New research by the AAA Foundation for Traffic Safety estimates that available ADAS technologies could prevent approximately 37 million crashes, 14 million injuries, and nearly 250,000 deaths over the next 30 years. This would represent 16% of crashes and injuries and 22% of deaths that would otherwise occur on U.S. roads without these technologies. Click to view the report summary.
“The findings from this latest study on the AAA Foundation’s work in emerging technologies suggest that ADAS have the potential to transform road safety,” said Dr. David Yang, president and executive director of the AAA Foundation. “However, the full safety benefits of ADAS will not be realized unless they are fully understood by the consumer, used properly, and widely adopted.”
The future safety benefits of ADAS could be larger or smaller, depending on many factors, including the rates of consumer uptake, use, and the future development of these technologies, as well as many other factors. However technology limitations still exist, and while ADAS may save 250,000 lives over the next 30 years, nearly 900,000 lives will be lost on our roads if current trends continue.
So how do these systems work? Here are a few of the most common ADAS features:
- Forward Collision Warning: Detects a potential collision with a vehicle ahead and alerts the driver. Some systems also provide alerts for pedestrians or other objects.
- Adaptive Cruise Control: Cruise control also assists with acceleration and braking to maintain a driver-selected gap to the vehicle in front. Some systems can come to a stop and continue, while others cannot.
- Automatic Emergency Braking: Detects potential collisions with a vehicle ahead, provides forward collision warning, and automatically brakes to avoid a collision or lessen the severity of impact. Some systems also detect pedestrians or other objects.
- Lane Departure Warning: Monitors the vehicle’s position within the driving lane and alerts the driver as the vehicle approaches or crosses lane markers.
- Lane Keeping Assistance: Provides steering support to assist the driver in keeping the vehicle in the lane. The system reacts only when the vehicle approaches or crosses a lane line or road edge.
- Blind Spot Monitoring: Detects vehicles in the blind spot while driving and notifies the driver of their presence. Some systems provide an additional warning if the driver activates the turn signal.

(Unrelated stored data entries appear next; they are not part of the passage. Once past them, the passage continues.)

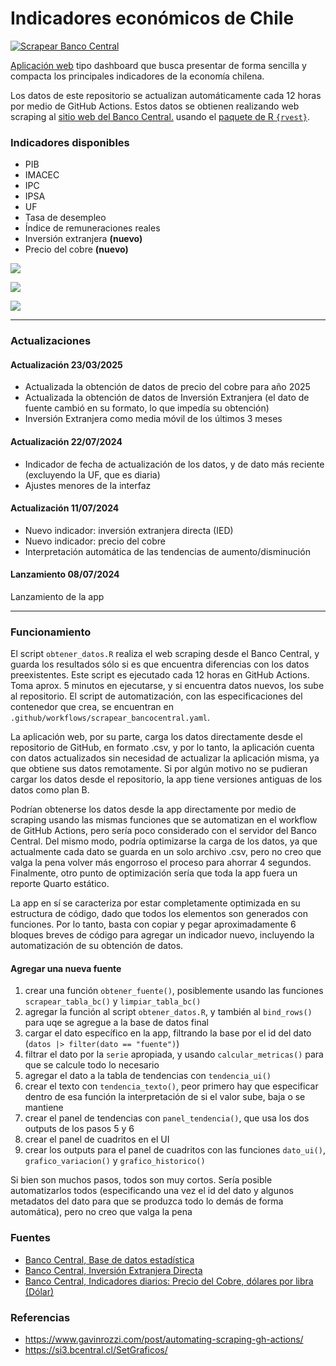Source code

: # Indicadores económicos de Chile

[![Scrapear Banco Central](https://github.com/bastianolea/economia_chile/actions/workflows/scrapear_bancocentral.yaml/badge.svg)](https://github.com/bastianolea/economia_chile/actions/workflows/scrapear_bancocentral.yaml)

[Aplicación web](https://bastianoleah.shinyapps.io/economia_chile/) tipo dashboard que busca presentar de forma sencilla y compacta los principales indicadores de la economía chilena.

Los datos de este repositorio se actualizan automáticamente cada 12 horas por medio de GitHub Actions. Estos datos se obtienen realizando web scraping al [sitio web del Banco Central.](https://www.bcentral.cl/web/banco-central) usando el [paquete de R `{rvest}`](https://rvest.tidyverse.org).

### Indicadores disponibles
- PIB
- IMACEC
- IPC
- IPSA
- UF
- Tasa de desempleo
- Índice de remuneraciones reales
- Inversión extranjera **(nuevo)**
- Precio del cobre **(nuevo)**


![](otros/pantallazos/pantallazo1.png)

![](otros/pantallazos/pantallazo2.png)

![](otros/pantallazos/pantallazo3.png)

----

### Actualizaciones

#### Actualización 23/03/2025
- Actualizada la obtención de datos de precio del cobre para año 2025
- Actualizada la obtención de datos de Inversión Extranjera (el dato de fuente cambió en su formato, lo que impedía su obtención)
- Inversión Extranjera como media móvil de los últimos 3 meses

#### Actualización 22/07/2024
- Indicador de fecha de actualización de los datos, y de dato más reciente (excluyendo la UF, que es diaria)
- Ajustes menores de la interfaz

#### Actualización 11/07/2024
- Nuevo indicador: inversión extranjera directa (IED)
- Nuevo indicador: precio del cobre
- Interpretación automática de las tendencias de aumento/disminución

#### Lanzamiento 08/07/2024
Lanzamiento de la app

----

### Funcionamiento
El script `obtener_datos.R` realiza el web scraping desde el Banco Central, y guarda los resultados sólo si es que encuentra diferencias con los datos preexistentes. Este script es ejecutado cada 12 horas en GitHub Actions. Toma aprox. 5 minutos en ejecutarse, y si encuentra datos nuevos, los sube al repositorio. El script de automatización, con las especificaciones del contenedor que crea, se encuentran en `.github/workflows/scrapear_bancocentral.yaml`.

La aplicación web, por su parte, carga los datos directamente desde el repositorio de GitHub, en formato .csv, y por lo tanto, la aplicación cuenta con datos actualizados sin necesidad de actualizar la aplicación misma, ya que obtiene sus datos remotamente. Si por algún motivo no se pudieran cargar los datos desde el repositorio, la app tiene versiones antiguas de los datos como plan B. 

Podrían obtenerse los datos desde la app directamente por medio de scraping usando las mismas funciones que se automatizan en el workflow de GitHub Actions, pero sería poco considerado con el servidor del Banco Central. Del mismo modo, podría optimizarse la carga de los datos, ya que actualmente cada dato se guarda en un solo archivo .csv, pero no creo que valga la pena volver más engorroso el proceso para ahorrar 4 segundos. Finalmente, otro punto de optimización sería que toda la app fuera un reporte Quarto estático.

La app en sí se caracteriza por estar completamente optimizada en su estructura de código, dado que todos los elementos son generados con funciones. Por lo tanto, basta con copiar y pegar aproximadamente 6 bloques breves de código para agregar un indicador nuevo, incluyendo la automatización de su obtención de datos.


#### Agregar una nueva fuente

1. crear una función `obtener_fuente()`, posiblemente usando las funciones `scrapear_tabla_bc()` y `limpiar_tabla_bc()`
2. agregar la función al script `obtener_datos.R`, y también al `bind_rows()` para uqe se agregue a la base de datos final
3. cargar el dato específico en la app, filtrando la base por el id del dato (`datos |> filter(dato == "fuente")`) 
4. filtrar el dato por la `serie` apropiada, y usando `calcular_metricas()` para que se calcule todo lo necesario
5. agregar el dato a la tabla de tendencias con `tendencia_ui()`
6. crear el texto con `tendencia_texto()`, peor primero hay que especificar dentro de esa función la interpretación de si el valor sube, baja o se mantiene
7. crear el panel de tendencias con `panel_tendencia()`, que usa los dos outputs de los pasos 5 y 6
8. crear el panel de cuadritos en el UI
9. crear los outputs para el panel de cuadritos con las funciones `dato_ui()`, `grafico_variacion()` y `grafico_historico()`

Si bien son muchos pasos, todos son muy cortos. Sería posible automatizarlos todos (especificando una vez el id del dato y algunos metadatos del dato para que se produzca todo lo demás de forma automática), pero no creo que valga la pena


### Fuentes
- [Banco Central, Base de datos estadística](https://si3.bcentral.cl/siete)
- [Banco Central, Inversión Extranjera Directa](https://www.bcentral.cl/areas/estadisticas/inversion-extranjera-directa-ied)
- [Banco Central, Indicadores diarios: Precio del Cobre, dólares por libra (Dólar)](https://si3.bcentral.cl/Indicadoressiete/secure/IndicadoresDiarios.aspx)


### Referencias
- https://www.gavinrozzi.com/post/automating-scraping-gh-actions/
- https://si3.bcentral.cl/SetGraficos/
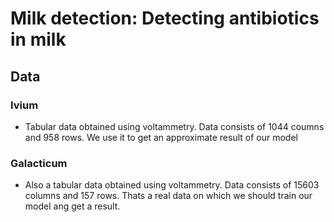 # Milk detection: Detecting antibiotics in milk 


## Data
### Ivium 
- Tabular data obtained using voltammetry. Data consists of 1044 coumns and 958 rows. We use it to get an approximate result of our model

### Galacticum
- Also a tabular data obtained using voltammetry. Data consists of 15603 columns and 157 rows. Thats a real data on which we should train our model ang get a result. 
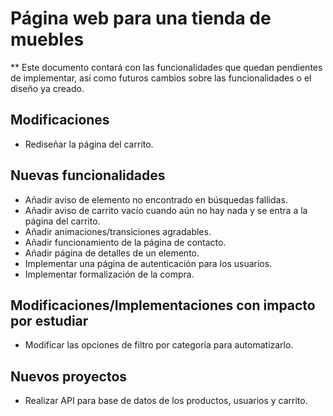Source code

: # Página web para una tienda de muebles

** Este documento contará con las funcionalidades que quedan pendientes de implementar, así como futuros cambios sobre las funcionalidades o el diseño ya creado.

## Modificaciones
* Rediseñar la página del carrito.

## Nuevas funcionalidades
* Añadir aviso de elemento no encontrado en búsquedas fallidas.
* Añadir aviso de carrito vacío cuando aún no hay nada y se entra a la página del carrito.
* Añadir animaciones/transiciones agradables.
* Añadir funcionamiento de la página de contacto.
* Añadir página de detalles de un elemento.
* Implementar una página de autenticación para los usuarios.
* Implementar formalización de la compra.

## Modificaciones/Implementaciones con impacto por estudiar
* Modificar las opciones de filtro por categoría para automatizarlo.

## Nuevos proyectos
* Realizar API para base de datos de los productos, usuarios y carrito.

Unlike full automation, which is not yet commercially available, ADAS works to form a vehicle’s “safety net.” The study found that the safety benefits of ADAS will vary depending on the type of system and how it is used. Last year, AAA engineers examined automatic emergency braking systems, which effectively prevent rear-end crashes but less so when encountering bicyclists or vehicles crossing paths.
“While these systems can be helpful for drivers, they are not perfect. So it’s important that drivers be aware of their vehicle’s limitations and remain fully engaged while behind the wheel,” said Mark Jenkins, spokesman for AAA – The Auto Club Group.

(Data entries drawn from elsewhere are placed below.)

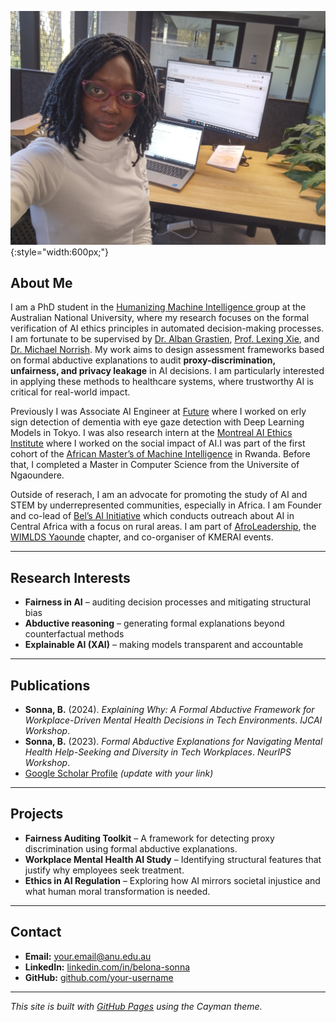 ![Profile photo](profiles.jpg){:style="width:600px;"}
## About Me

I am a PhD student in the [Humanizing Machine Intelligence ](https://hmi.anu.edu.au/) group at the Australian National University, where my research focuses on the formal verification of AI ethics principles in automated decision-making processes. I am fortunate to be supervised by [Dr. Alban Grastien](https://comp.anu.edu.au/people/alban-grastien/), [Prof. Lexing Xie](https://users.cecs.anu.edu.au/~xlx/index.html), and [Dr. Michael Norrish](https://researchportalplus.anu.edu.au/en/persons/michael-norrish). My work aims to design assessment frameworks based on formal abductive explanations to audit **proxy-discrimination, unfairness, and privacy leakage** in AI decisions. I am particularly interested in applying these methods to healthcare systems, where trustworthy AI is critical for real-world impact.

Previously I was Associate AI Engineer at [Future](https://www.future.co.jp/en/) where I worked on erly sign detection of dementia with eye gaze detection with Deep Learning Models in Tokyo. I was also research intern at the [Montreal AI Ethics Institute](https://montrealethics.ai/) where I worked on the social impact of AI.I was part of the first cohort of the [African Master’s of Machine Intelligence](https://aimsammi.org/) in Rwanda. Before that, I completed a Master in Computer Science from the Universite of Ngaoundere.

Outside of reserach, I am an advocate for promoting the study of AI and STEM by underrepresented communities, especially in Africa. I am Founder and co-lead of [Bel’s AI Initiative](https://www.linkedin.com/company/bel-s-ai-initiative/) which conducts outreach about AI in Central Africa with a focus on rural areas. I am part of [AfroLeadership](https://afroleadership.org/), the [WIMLDS Yaounde](http://wimlds.org/about-the-yaounde-team-2/) chapter, and co-organiser of KMERAI events.

---

## Research Interests

- **Fairness in AI** – auditing decision processes and mitigating structural bias  
- **Abductive reasoning** – generating formal explanations beyond counterfactual methods  
- **Explainable AI (XAI)** – making models transparent and accountable  

---

## Publications

- **Sonna, B.** (2024). *Explaining Why: A Formal Abductive Framework for Workplace-Driven Mental Health Decisions in Tech Environments*. _IJCAI Workshop_.  
- **Sonna, B.** (2023). *Formal Abductive Explanations for Navigating Mental Health Help-Seeking and Diversity in Tech Workplaces*. _NeurIPS Workshop_.  
- [Google Scholar Profile](https://scholar.google.com/) _(update with your link)_  

---

## Projects

- **Fairness Auditing Toolkit** – A framework for detecting proxy discrimination using formal abductive explanations.  
- **Workplace Mental Health AI Study** – Identifying structural features that justify why employees seek treatment.  
- **Ethics in AI Regulation** – Exploring how AI mirrors societal injustice and what human moral transformation is needed.

---

## Contact

- **Email:** your.email@anu.edu.au  
- **LinkedIn:** [linkedin.com/in/belona-sonna](https://www.linkedin.com/in/belona-sonna/)  
- **GitHub:** [github.com/your-username](https://github.com/your-username)

---

*This site is built with [GitHub Pages](https://pages.github.com/) using the Cayman theme.*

According to recent Foundation research featuring Adaptive Cruise Control (ACC), drivers may initially lack the appropriate knowledge to use it properly. This can lead to misuse or mistrust, especially in situations beyond the system’s capability (i.e., edge cases). However with time and exposure to various edge-case events, drivers may better understand and use ACC more effectively.
The Foundation’s research reinforces the importance of the Safe System Approach (SSA). It’s a strategic way of leveraging the engineering and behavioral countermeasures proven effective at preventing traffic crashes and the injuries that can result from them.

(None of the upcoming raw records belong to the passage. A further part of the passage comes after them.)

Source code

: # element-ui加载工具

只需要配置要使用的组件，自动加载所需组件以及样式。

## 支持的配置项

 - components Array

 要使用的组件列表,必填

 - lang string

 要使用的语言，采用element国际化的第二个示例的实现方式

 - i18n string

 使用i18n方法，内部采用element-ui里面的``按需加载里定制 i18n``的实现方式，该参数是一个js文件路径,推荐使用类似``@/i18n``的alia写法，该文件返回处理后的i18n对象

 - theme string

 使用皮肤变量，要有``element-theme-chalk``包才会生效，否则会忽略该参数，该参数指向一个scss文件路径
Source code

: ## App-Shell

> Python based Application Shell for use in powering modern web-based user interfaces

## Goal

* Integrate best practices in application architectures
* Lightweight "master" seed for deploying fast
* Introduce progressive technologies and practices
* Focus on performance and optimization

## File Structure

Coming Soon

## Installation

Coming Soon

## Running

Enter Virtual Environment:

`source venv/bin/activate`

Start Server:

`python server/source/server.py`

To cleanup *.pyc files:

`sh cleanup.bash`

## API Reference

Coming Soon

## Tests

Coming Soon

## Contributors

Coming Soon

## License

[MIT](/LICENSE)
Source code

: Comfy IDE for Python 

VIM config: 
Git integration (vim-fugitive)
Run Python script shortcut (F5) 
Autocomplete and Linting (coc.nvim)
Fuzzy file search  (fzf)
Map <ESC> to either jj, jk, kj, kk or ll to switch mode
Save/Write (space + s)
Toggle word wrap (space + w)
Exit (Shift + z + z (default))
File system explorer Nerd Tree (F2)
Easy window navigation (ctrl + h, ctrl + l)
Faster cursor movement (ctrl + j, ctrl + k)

“The future for ADAS is bright, but it’s not a cure-all,” said Jake Nelson, AAA’s director of traffic safety advocacy. “While these technologies offer substantial safety benefits, we cannot engineer our way out of traffic injuries and deaths on U.S. roads. Investments in a diversity of proven traffic safety measures, including but not limited to vehicle technology, is in order.”
AAA urges automakers to adopt a standard naming convention for vehicle technology to ensure drivers understand the capabilities of catchy, marketing-driven branded names for popular systems.
Please refer to the Foundation report for methodology details.